5395. Austro-Hungarian political:

The effect of the Emperor’s proclamation of federalization and of the President’s reply to Austria-Hungary1 has been to complete the demoralization of the country. The Czechs, Jugo-Slavs, Poles, Ruthenians and Germans are engaged in organizing as quickly as possible local administrative parliaments. The Vienna Government appeals in vain to the people to maintain the present governmental organs until new can be created to replace them. No one pays any heed, with the result that the railway service and consequently the provisioning of the country is disrupted. There is outlined below the political action taken by the various nationalities of Austria:

Austro-Germans: At a meeting of all German delegates of Austrian Reichsrath resolution adopted calling for:

Establishment independent German-Austrian state with determination of relations which join it to other states;
German-Austrian state must include territory occupied by Germans, including German Bohemia;
New state must endeavor to assure access to Adriatic;
German Reichsrath deputies will form peace assembly for state with power to treat with other nationalities and represent German Austrians at peace convention;
An executive committee of 20 members should be appointed with power to raise loans.

The attitude of majority of German deputies is expressed by statement of Adler, Socialist leader: “German Austrians willing to form coalition of free nations with neighboring states if satisfactory conditions could be established, otherwise German-Austrian state would be forced to accept annexation to Germany.”

It is most significant that German Social Democrats have joined forces with other German deputies although they had formerly been in opposition, and thereby the united action of all Germans of Austria is assured. The problem as to how far it is the desire of America and Entente to prevent realization of union of Austro-Germans with Germany is definitely presented and merits careful consideration.

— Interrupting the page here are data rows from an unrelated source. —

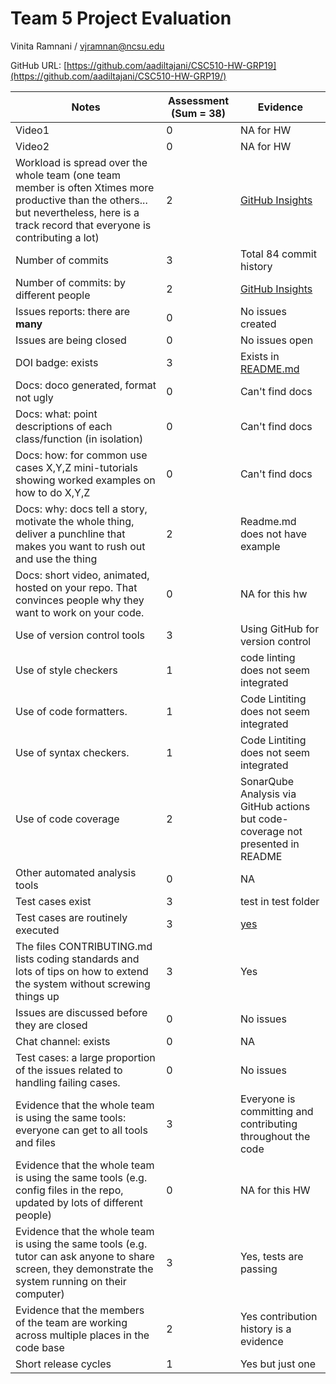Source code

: # Team 5 Project Evaluation

Vinita Ramnani / vjramnan@ncsu.edu

GitHub URL: [https://github.com/aadiltajani/CSC510-HW-GRP19](https://github.com/aadiltajani/CSC510-HW-GRP19/)

|Notes|Assessment (Sum = 38)|Evidence|
|-----|----------|--------|
|Video1|0|NA for HW|
|Video2|0|NA for HW|
|Workload is spread over the whole team (one team member is often Xtimes more productive than the others... but nevertheless, here is a track record that everyone is contributing a lot)|2|[GitHub Insights](https://github.com/aadiltajani/CSC510-HW-GRP19/graphs/contributors)|
|Number of commits|3|Total 84 commit history|
|Number of commits: by different people|2|[GitHub Insights](https://github.com/aadiltajani/CSC510-HW-GRP19/graphs/contributors)|
|Issues reports: there are **many**|0|No issues created|
|Issues are being closed|0|No issues open|
|DOI badge: exists|3|Exists in [README.md](https://github.com/aadiltajani/CSC510-HW-GRP19)|
|Docs: doco generated, format not ugly |0|Can't find docs|
|Docs: what: point descriptions of each class/function (in isolation) |0|Can't find docs|
|Docs: how: for common use cases X,Y,Z mini-tutorials showing worked examples on how to do X,Y,Z|0|Can't find docs|
|Docs: why: docs tell a story, motivate the whole thing, deliver a punchline that makes you want to rush out and use the thing|2|Readme.md does not have example|
|Docs: short video, animated, hosted on your repo. That convinces people why they want to work on your code.|0|NA for this hw|
|Use of version control tools|3|Using GitHub for version control|
|Use of style checkers |1| code linting does not seem integrated|
|Use of code formatters. |1|Code Lintiting does not seem integrated|
|Use of syntax checkers. |1|Code Lintiting does not seem integrated|
|Use of code coverage |2|SonarQube Analysis via GitHub actions but code-coverage not presented in README|
|Other automated analysis tools|0|NA|
|Test cases exist|3| test in test folder|
|Test cases are routinely executed|3| [yes](https://github.com/aadiltajani/CSC510-HW-GRP19/actions ) |
|The files CONTRIBUTING.md lists coding standards and lots of tips on how to extend the system without screwing things up|3|Yes|
|Issues are discussed before they are closed|0|  No issues |
|Chat channel: exists|0|NA|
|Test cases: a large proportion of the issues related to handling failing cases.|0|No issues|
|Evidence that the whole team is using the same tools: everyone can get to all tools and files|3|Everyone is committing and contributing throughout the code|
|Evidence that the whole team is using the same tools (e.g. config files in the repo, updated by lots of different people)|0|NA for this HW|
|Evidence that the whole team is using the same tools (e.g. tutor can ask anyone to share screen, they demonstrate the system running on their computer)|3| Yes, tests are passing |
|Evidence that the members of the team are working across multiple places in the code base|2|Yes contribution history is a evidence|
|Short release cycles |1| Yes but just one|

Czecho-Slovaks: Shortly after receipt of President’s answer to Austria-Hungary, Czech leader Stransky stated that all negotiations with the Czecho-Slovak Government must be carried on with [Page 393] the National Council of Paris as the 150 Czech delegates in Austrian Parliament no longer felt themselves authorized treat on behalf of the nation. This action was taken to avoid possible confusion which would result if there were two Czecho-Slovak Governments, one at Paris and the other at Prague. Czech leaders and Czech parliamentary delegates held recent conference at Prague under presidency of Kramárz. Resolutions have been adopted containing following principles: One aim of Czecho-Slovak nation formation of independent state closely allied with Polish and other Slav states. Foundation of Czecho-Slovak state shall be democratic and insure justice to all peoples of the state without distinction of race. There can be no negotiations with Vienna regarding the future of this state which is an international problem to be solved together with other world problems.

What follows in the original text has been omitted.